## BRIEF:
Search the records below for the string "States", and report each line that contains it.

## AVAILABLE RECORDS:
-*-*-
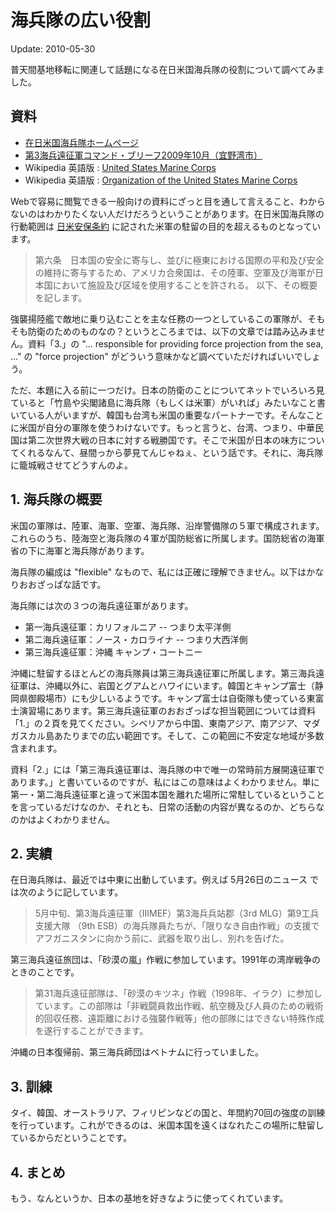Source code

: # 海兵隊の広い役割

Update: 2010-05-30

普天間基地移転に関連して話題になる在日米国海兵隊の役割について調べてみました。

## 資料

- [在日米国海兵隊ホームページ](http://www.kanji.okinawa.usmc.mil/)
- [第3海兵遠征軍コマンド・ブリーフ2009年10月（宜野湾市）](http://www.city.ginowan.okinawa.jp/DAT/LIB/WEB/1/100316ginowancity.pdf)
- Wikipedia 英語版 : [United States Marine Corps](http://en.wikipedia.org/wiki/United_States_Marine_Corps)
- Wikipedia 英語版 : [Organization of the United States Marine Corps](http://en.wikipedia.org/wiki/Organization_of_the_United_States_Marine_Corps)

Webで容易に閲覧できる一般向けの資料にざっと目を通して言えること、わからないのはわかりたくない人だけだろうということがあります。在日米国海兵隊の行動範囲は [日米安保条約](http://www.ioc.u-tokyo.ac.jp/~worldjpn/documents/texts/docs/19600119.T1J.html) に記された米軍の駐留の目的を超えるものとなっています。

> 第六条　日本国の安全に寄与し、並びに極東における国際の平和及び安全の維持に寄与するため、アメリカ合衆国は、その陸軍、空軍及び海軍が日本国において施設及び区域を使用することを許される。
以下、その概要を記します。

強襲揚陸艦で敵地に乗り込むことを主な任務の一つとしているこの軍隊が、そもそも防衛のためのものなの？というところまでは、以下の文章では踏み込みません。資料「3.」の "... responsible for providing force projection from the sea, ..." の "force projection" がどういう意味かなど調べていただければいいでしょう。

ただ、本題に入る前に一つだけ。日本の防衛のことについてネットでいろいろ見ていると「竹島や尖閣諸島に海兵隊（もしくは米軍）がいれば」みたいなこと書いている人がいますが、韓国も台湾も米国の重要なパートナーです。そんなことに米国が自分の軍隊を使うわけないです。もっと言うと、台湾、つまり、中華民国は第二次世界大戦の日本に対する戦勝国です。そこで米国が日本の味方についてくれるなんて、昼間っから夢見てんじゃねぇ、という話です。それに、海兵隊に籠城戦させてどうすんのよ。

## 1. 海兵隊の概要

米国の軍隊は、陸軍、海軍、空軍、海兵隊、沿岸警備隊の５軍で構成されます。これらのうち、陸海空と海兵隊の４軍が国防総省に所属します。国防総省の海軍省の下に海軍と海兵隊があります。

海兵隊の編成は "flexible" なもので、私には正確に理解できません。以下はかなりおおざっぱな話です。

海兵隊には次の３つの海兵遠征軍があります。

- 第一海兵遠征軍：カリフォルニア -- つまり太平洋側
- 第二海兵遠征軍：ノース・カロライナ -- つまり大西洋側
- 第三海兵遠征軍：沖縄 キャンプ・コートニー

沖縄に駐留するほとんどの海兵隊員は第三海兵遠征軍に所属します。第三海兵遠征軍は、沖縄以外に、岩国とグアムとハワイにいます。韓国とキャンプ富士（静岡県御殿場市）にも少しいるようです。キャンプ富士は自衛隊も使っている東富士演習場にあります。第三海兵遠征軍のおおざっぱな担当範囲については資料「1.」の２頁を見てください。シベリアから中国、東南アジア、南アジア、マダガスカル島あたりまでの広い範囲です。そして、この範囲に不安定な地域が多数含まれます。

資料「2.」には「第三海兵遠征軍は、海兵隊の中で唯一の常時前方展開遠征軍であります。」と書いているのですが、私にはこの意味はよくわかりません。単に第一・第二海兵遠征軍と違って米国本国を離れた場所に常駐しているということを言っているだけなのか、それとも、日常の活動の内容が異なるのか、どちらなのかはよくわかりません。

## 2. 実績

在日海兵隊は、最近では中東に出動しています。例えば 5月26日のニュース では次のように記しています。

> 5月中旬、第3海兵遠征軍（IIIMEF）第3海兵兵站郡（3rd MLG）第9工兵支援大隊 （9th ESB）の海兵隊員たちが、「限りなき自由作戦」の支援でアフガニスタンに向かう前に、武器を取り出し、別れを告げた。

第三海兵遠征旅団は、「砂漠の嵐」作戦に参加しています。1991年の湾岸戦争のときのことです。

> 第31海兵遠征部隊は、「砂漠のキツネ」作戦（1998年、イラク）に参加しています。この部隊は「非戦闘員救出作戦、航空機及び人員のための戦術的回収任務、遠距離における強襲作戦等」他の部隊にはできない特殊作成を遂行することができます。

沖縄の日本復帰前、第三海兵師団はベトナムに行っていました。

## 3. 訓練

タイ、韓国、オーストラリア、フィリピンなどの国と、年間約70回の強度の訓練を行っています。これができるのは、米国本国を遠くはなれたこの場所に駐留しているからだということです。

## 4. まとめ

もう、なんというか、日本の基地を好きなように使ってくれています。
-*-*-
## ANSWER BOX:
- Wikipedia 英語版 : [United States Marine Corps](http://en.wikipedia.org/wiki/United_States_Marine_Corps)
- Wikipedia 英語版 : [Organization of the United States Marine Corps](http://en.wikipedia.org/wiki/Organization_of_the_United_States_Marine_Corps)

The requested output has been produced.